1 These events cannot be dated exactly, but they must have occurred some years before the assassination of Philip, perhaps as early as 344 B.C. (Berve, Alexanderreich, 2, p. 308). Pausanias waited a long time for his revenge, and it is curious that he chose the occasion most advantageous for Alexander.

2 No sophist Hermocrates is otherwise known at this time, but it may be possible to identify this man with the grammarian of the same name who is best known to fame as the teacher of Callimachus. For the latter cp. F. Susemihl, Geschichte der griechischen Litteratur in der Alexandrinerzeit, 2 (1892), 668; O. Stählin, W. Schmid, W. von Christs Geschichte der griechischen Litteratur (6), 2.1 (1920), 126; Funaioli, Real-Encyclopädie, 8 (1913), 887 f.

3 The date of Philip's death is discussed by K. J. Beloch, Griechische Geschichte, 3.2 (1923), 59. The news had not reached Athens by the end of the civil year 337/6 B.C.; IG 2(2). 1.240 in the tenth prytany does not know of it. On the other hand, the time must be early in the summer, for Philip was busy with preparations for an invasion of Asia Minor. A possible clue to the date is furnished by the statement of Plut. Alexander 16.2, concerning the battle of the Granicus: this would have taken place in the month Daesius, but as that was unlucky, Alexander ordered the intercalation of a second Artemisius. Since there is some evidence that the intercalary month was the last month of the regnal year, this establishes a certain presumption that Philip died and Alexander came to the throne in Daesius; and this squares well enough with the evidence of the Attic inscription. Since Alexander died in Daesius, the Oxyrhynchus chronologist was correct in crediting him with thirteen years of reign. See below on Book 17.117.5 note.

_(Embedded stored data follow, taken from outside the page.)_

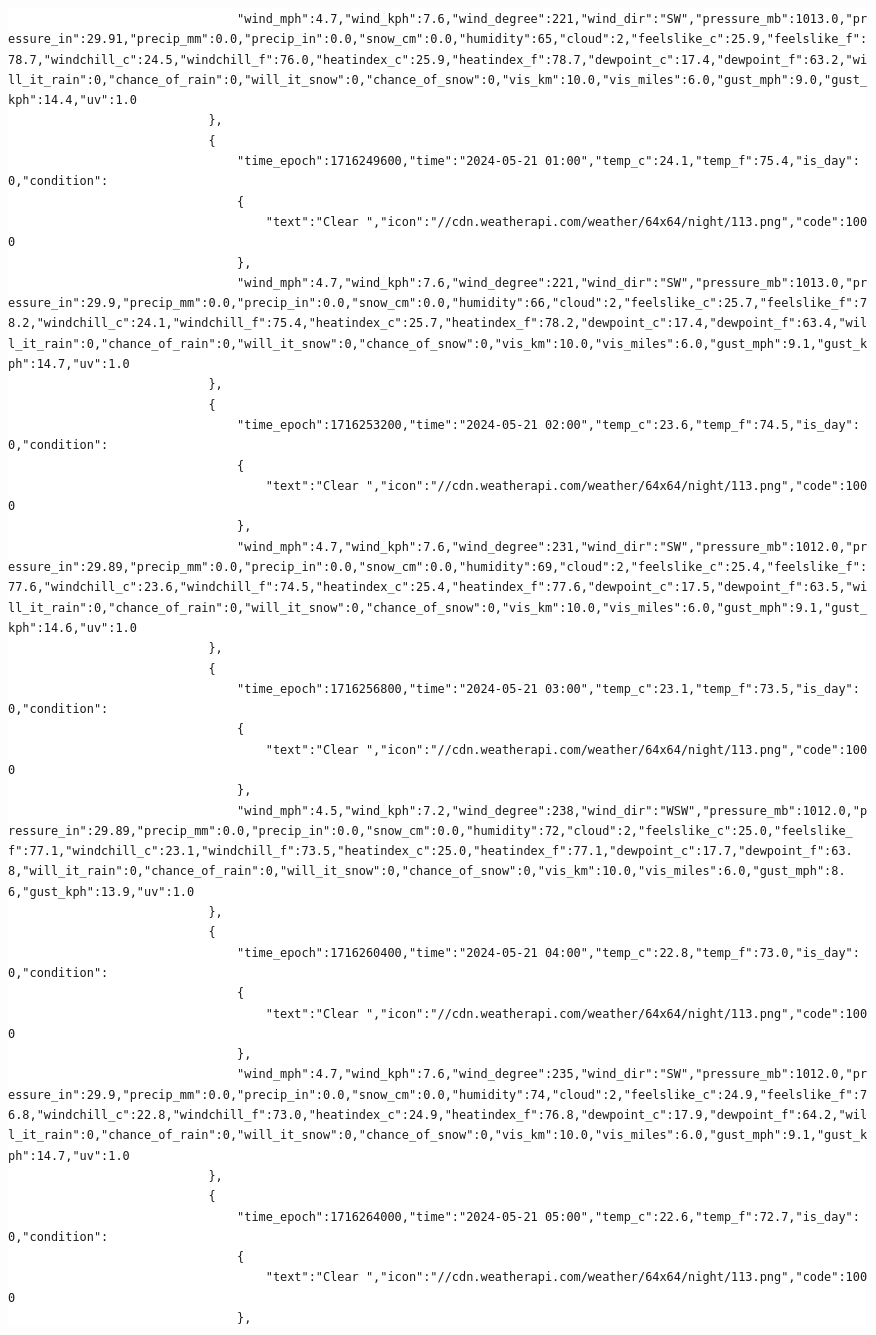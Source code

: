                                     "wind_mph":4.7,"wind_kph":7.6,"wind_degree":221,"wind_dir":"SW","pressure_mb":1013.0,"pressure_in":29.91,"precip_mm":0.0,"precip_in":0.0,"snow_cm":0.0,"humidity":65,"cloud":2,"feelslike_c":25.9,"feelslike_f":78.7,"windchill_c":24.5,"windchill_f":76.0,"heatindex_c":25.9,"heatindex_f":78.7,"dewpoint_c":17.4,"dewpoint_f":63.2,"will_it_rain":0,"chance_of_rain":0,"will_it_snow":0,"chance_of_snow":0,"vis_km":10.0,"vis_miles":6.0,"gust_mph":9.0,"gust_kph":14.4,"uv":1.0
                                },
                                {
                                    "time_epoch":1716249600,"time":"2024-05-21 01:00","temp_c":24.1,"temp_f":75.4,"is_day":0,"condition":
                                    {
                                        "text":"Clear ","icon":"//cdn.weatherapi.com/weather/64x64/night/113.png","code":1000
                                    },
                                    "wind_mph":4.7,"wind_kph":7.6,"wind_degree":221,"wind_dir":"SW","pressure_mb":1013.0,"pressure_in":29.9,"precip_mm":0.0,"precip_in":0.0,"snow_cm":0.0,"humidity":66,"cloud":2,"feelslike_c":25.7,"feelslike_f":78.2,"windchill_c":24.1,"windchill_f":75.4,"heatindex_c":25.7,"heatindex_f":78.2,"dewpoint_c":17.4,"dewpoint_f":63.4,"will_it_rain":0,"chance_of_rain":0,"will_it_snow":0,"chance_of_snow":0,"vis_km":10.0,"vis_miles":6.0,"gust_mph":9.1,"gust_kph":14.7,"uv":1.0
                                },
                                {
                                    "time_epoch":1716253200,"time":"2024-05-21 02:00","temp_c":23.6,"temp_f":74.5,"is_day":0,"condition":
                                    {
                                        "text":"Clear ","icon":"//cdn.weatherapi.com/weather/64x64/night/113.png","code":1000
                                    },
                                    "wind_mph":4.7,"wind_kph":7.6,"wind_degree":231,"wind_dir":"SW","pressure_mb":1012.0,"pressure_in":29.89,"precip_mm":0.0,"precip_in":0.0,"snow_cm":0.0,"humidity":69,"cloud":2,"feelslike_c":25.4,"feelslike_f":77.6,"windchill_c":23.6,"windchill_f":74.5,"heatindex_c":25.4,"heatindex_f":77.6,"dewpoint_c":17.5,"dewpoint_f":63.5,"will_it_rain":0,"chance_of_rain":0,"will_it_snow":0,"chance_of_snow":0,"vis_km":10.0,"vis_miles":6.0,"gust_mph":9.1,"gust_kph":14.6,"uv":1.0
                                },
                                {
                                    "time_epoch":1716256800,"time":"2024-05-21 03:00","temp_c":23.1,"temp_f":73.5,"is_day":0,"condition":
                                    {
                                        "text":"Clear ","icon":"//cdn.weatherapi.com/weather/64x64/night/113.png","code":1000
                                    },
                                    "wind_mph":4.5,"wind_kph":7.2,"wind_degree":238,"wind_dir":"WSW","pressure_mb":1012.0,"pressure_in":29.89,"precip_mm":0.0,"precip_in":0.0,"snow_cm":0.0,"humidity":72,"cloud":2,"feelslike_c":25.0,"feelslike_f":77.1,"windchill_c":23.1,"windchill_f":73.5,"heatindex_c":25.0,"heatindex_f":77.1,"dewpoint_c":17.7,"dewpoint_f":63.8,"will_it_rain":0,"chance_of_rain":0,"will_it_snow":0,"chance_of_snow":0,"vis_km":10.0,"vis_miles":6.0,"gust_mph":8.6,"gust_kph":13.9,"uv":1.0
                                },
                                {
                                    "time_epoch":1716260400,"time":"2024-05-21 04:00","temp_c":22.8,"temp_f":73.0,"is_day":0,"condition":
                                    {
                                        "text":"Clear ","icon":"//cdn.weatherapi.com/weather/64x64/night/113.png","code":1000
                                    },
                                    "wind_mph":4.7,"wind_kph":7.6,"wind_degree":235,"wind_dir":"SW","pressure_mb":1012.0,"pressure_in":29.9,"precip_mm":0.0,"precip_in":0.0,"snow_cm":0.0,"humidity":74,"cloud":2,"feelslike_c":24.9,"feelslike_f":76.8,"windchill_c":22.8,"windchill_f":73.0,"heatindex_c":24.9,"heatindex_f":76.8,"dewpoint_c":17.9,"dewpoint_f":64.2,"will_it_rain":0,"chance_of_rain":0,"will_it_snow":0,"chance_of_snow":0,"vis_km":10.0,"vis_miles":6.0,"gust_mph":9.1,"gust_kph":14.7,"uv":1.0
                                },
                                {
                                    "time_epoch":1716264000,"time":"2024-05-21 05:00","temp_c":22.6,"temp_f":72.7,"is_day":0,"condition":
                                    {
                                        "text":"Clear ","icon":"//cdn.weatherapi.com/weather/64x64/night/113.png","code":1000
                                    },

4 This is presumably the son of Andromenes, who like Leonnatus and Perdiccas was a close friend and contemporary of Alexander; probably they were his bodyguards and not Philip's (the term may be used loosely; Attalus was never one of Alexander's seven or eight bodyguards proper in Asia, and Leonnatus not until 332/1, Perdiccas not until 330; Berve, Alexanderreich, 1.27). Pausanias was from Orestis, and so were two of his slayers, while Attalus was Perdiccas's brother-in-law. It is tempting to suppose that they knew of Pausanias's plan and then killed him to silence him. U. Wilcken (SB Ak. Berlin, 1923, 151 ff.) would find in P. Oxy. 1798 evidence that Pausanias was tried and executed, but the text is fragmentary and obscure, and the theory is not, to my mind, supported by Justin 11.2.1.